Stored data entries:
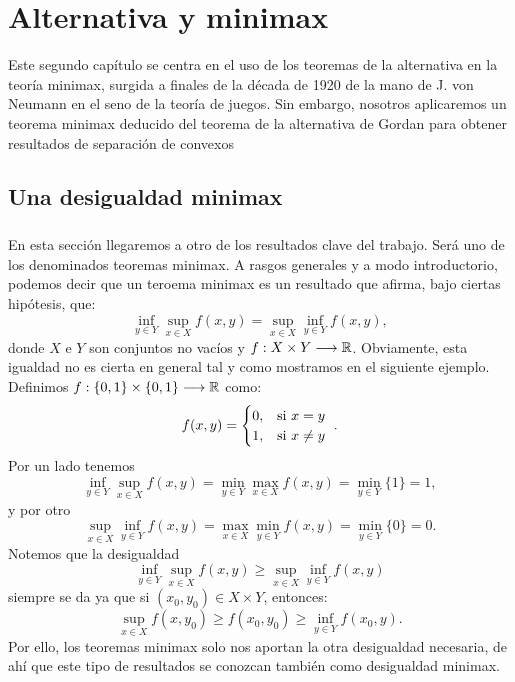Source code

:\chapter{Alternativa y minimax}
\newcommand{\topSpace}{X}
\newcommand{\topSpaceY}{Y}
Este segundo capítulo se centra en el uso de los teoremas de la alternativa en la teoría minimax, surgida a finales de la década de 1920 de la mano de J. von Neumann en el seno de la teoría de juegos. Sin embargo, nosotros aplicaremos un teorema minimax deducido del teorema de la alternativa de Gordan para obtener resultados de separación de convexos
\section{Una desigualdad minimax}
\paragraph{}En esta sección llegaremos a otro de los resultados clave del trabajo. Será uno de los denominados teoremas minimax. A rasgos generales y a modo introductorio, podemos decir que un teroema minimax es un resultado que afirma, bajo ciertas hipótesis, que:
\[
\inf_{y \in Y} \sup_{x \in X} f(x,y) = \sup_{x \in X} \inf_{y \in Y} f(x,y),
\] 
donde $ X \text{ e } Y$ son conjuntos no vacíos y $ f: X \times Y \longrightarrow \mathbb{R} $. Obviamente, esta igualdad no es cierta en general tal y como mostramos en el siguiente ejemplo. Definimos $ f:\{0,1\} \times \{0,1\} \longrightarrow \mathbb{R}$ como:
\[
f(x,y) = \begin{cases}
0, & \mbox{si $ x=y $ } \\
1, & \mbox{si $ x\neq y$ }
\end{cases}.
\]
Por un lado tenemos
\[
\inf_{ y \in Y}\sup_{x \in X} f(x,y) = \min_{ y \in Y}\max_{x \in X} f(x,y) = \min_{ y \in Y}\{1\} = 1,
\]
y por otro
\[
\sup_{x \in X} \inf_{ y \in Y}f(x,y) = \max_{x \in X}\min_{ y \in Y}f(x,y) = \min_{ y \in Y}\{0\} = 0.
\]
Notemos que la desigualdad 
\[
\inf_{y \in Y} \sup_{x \in X} f(x,y) \geq \sup_{x \in X} \inf_{y \in Y} f(x,y)
\] 
siempre se da ya que si $ (x_0, y_0) \in X \times Y $, entonces:
\[
\sup_{x \in X} f(x,y_0) \geq f(x_0,y_0) \geq \inf_{y \in Y}f(x_0,y) .
\]
Por ello, los teoremas minimax solo nos aportan la otra desigualdad necesaria, de ahí que este tipo de resultados se conozcan también como desigualdad minimax. \\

# Brief:
What lines above hold the word "teoremas"? List them all.

# Answer to this task:
Este segundo capítulo se centra en el uso de los teoremas de la alternativa en la teoría minimax, surgida a finales de la década de 1920 de la mano de J. von Neumann en el seno de la teoría de juegos. Sin embargo, nosotros aplicaremos un teorema minimax deducido del teorema de la alternativa de Gordan para obtener resultados de separación de convexos
\paragraph{}En esta sección llegaremos a otro de los resultados clave del trabajo. Será uno de los denominados teoremas minimax. A rasgos generales y a modo introductorio, podemos decir que un teroema minimax es un resultado que afirma, bajo ciertas hipótesis, que:
Por ello, los teoremas minimax solo nos aportan la otra desigualdad necesaria, de ahí que este tipo de resultados se conozcan también como desigualdad minimax. \\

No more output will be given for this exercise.